*WORK TASK*
Whenever a line in the entries below contains the string "paragraph", copy that line.

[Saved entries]
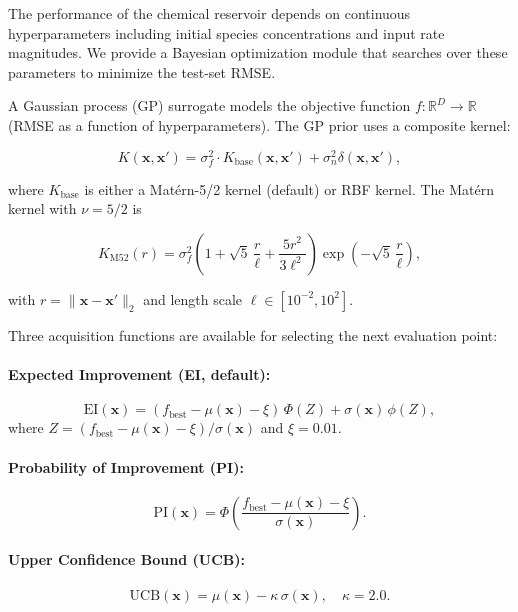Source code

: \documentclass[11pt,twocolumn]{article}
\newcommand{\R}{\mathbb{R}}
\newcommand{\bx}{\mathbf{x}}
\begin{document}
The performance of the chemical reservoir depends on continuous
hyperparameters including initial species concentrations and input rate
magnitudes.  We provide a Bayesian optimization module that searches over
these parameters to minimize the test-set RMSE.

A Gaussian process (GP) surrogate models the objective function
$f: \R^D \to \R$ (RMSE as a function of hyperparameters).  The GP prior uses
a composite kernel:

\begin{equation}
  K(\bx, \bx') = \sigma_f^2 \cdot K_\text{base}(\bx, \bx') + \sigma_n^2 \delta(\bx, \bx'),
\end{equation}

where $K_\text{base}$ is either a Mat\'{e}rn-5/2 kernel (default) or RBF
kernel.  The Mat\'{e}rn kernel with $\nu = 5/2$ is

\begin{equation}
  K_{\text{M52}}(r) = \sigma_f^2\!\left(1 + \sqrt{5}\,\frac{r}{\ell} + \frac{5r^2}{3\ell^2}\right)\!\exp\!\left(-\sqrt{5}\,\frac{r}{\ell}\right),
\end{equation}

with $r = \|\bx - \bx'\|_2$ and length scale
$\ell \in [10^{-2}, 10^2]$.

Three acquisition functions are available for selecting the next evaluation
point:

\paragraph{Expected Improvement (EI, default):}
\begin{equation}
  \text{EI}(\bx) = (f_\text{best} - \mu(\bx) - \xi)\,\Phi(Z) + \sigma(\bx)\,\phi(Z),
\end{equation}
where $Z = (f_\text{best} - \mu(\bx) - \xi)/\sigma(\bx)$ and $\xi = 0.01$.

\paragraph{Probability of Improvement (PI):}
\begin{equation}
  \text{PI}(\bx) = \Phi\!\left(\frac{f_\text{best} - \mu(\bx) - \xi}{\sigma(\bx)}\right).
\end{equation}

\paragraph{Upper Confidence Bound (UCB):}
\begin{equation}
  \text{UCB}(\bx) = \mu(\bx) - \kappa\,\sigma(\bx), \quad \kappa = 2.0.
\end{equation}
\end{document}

...

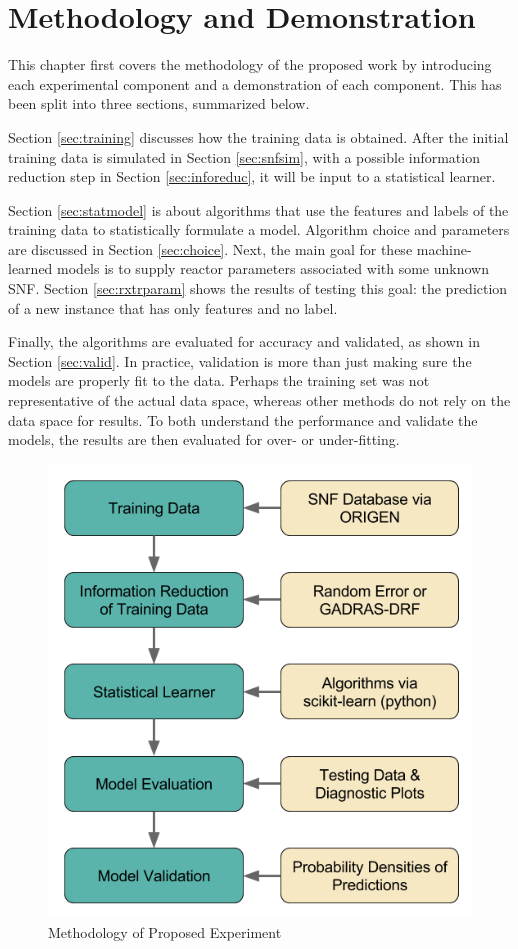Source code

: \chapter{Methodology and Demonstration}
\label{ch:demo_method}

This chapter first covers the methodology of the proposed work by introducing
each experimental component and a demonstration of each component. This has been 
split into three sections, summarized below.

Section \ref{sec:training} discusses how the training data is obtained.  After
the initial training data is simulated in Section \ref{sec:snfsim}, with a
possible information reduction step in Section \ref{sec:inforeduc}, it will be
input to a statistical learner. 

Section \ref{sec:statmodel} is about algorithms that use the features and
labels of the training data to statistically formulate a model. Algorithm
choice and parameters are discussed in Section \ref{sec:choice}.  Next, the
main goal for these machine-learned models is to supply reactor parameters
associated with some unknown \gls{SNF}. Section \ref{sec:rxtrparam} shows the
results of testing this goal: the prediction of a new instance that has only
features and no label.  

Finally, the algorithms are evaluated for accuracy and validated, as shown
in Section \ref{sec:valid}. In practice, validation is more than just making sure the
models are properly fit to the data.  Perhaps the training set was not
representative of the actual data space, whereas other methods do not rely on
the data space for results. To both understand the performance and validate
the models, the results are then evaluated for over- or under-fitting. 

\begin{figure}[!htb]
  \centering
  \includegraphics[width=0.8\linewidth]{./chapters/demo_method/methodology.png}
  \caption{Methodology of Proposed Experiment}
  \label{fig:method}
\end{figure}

*REPLY TO THE EXERCISE*
\paragraph{Expected Improvement (EI, default):}
\paragraph{Probability of Improvement (PI):}
\paragraph{Upper Confidence Bound (UCB):}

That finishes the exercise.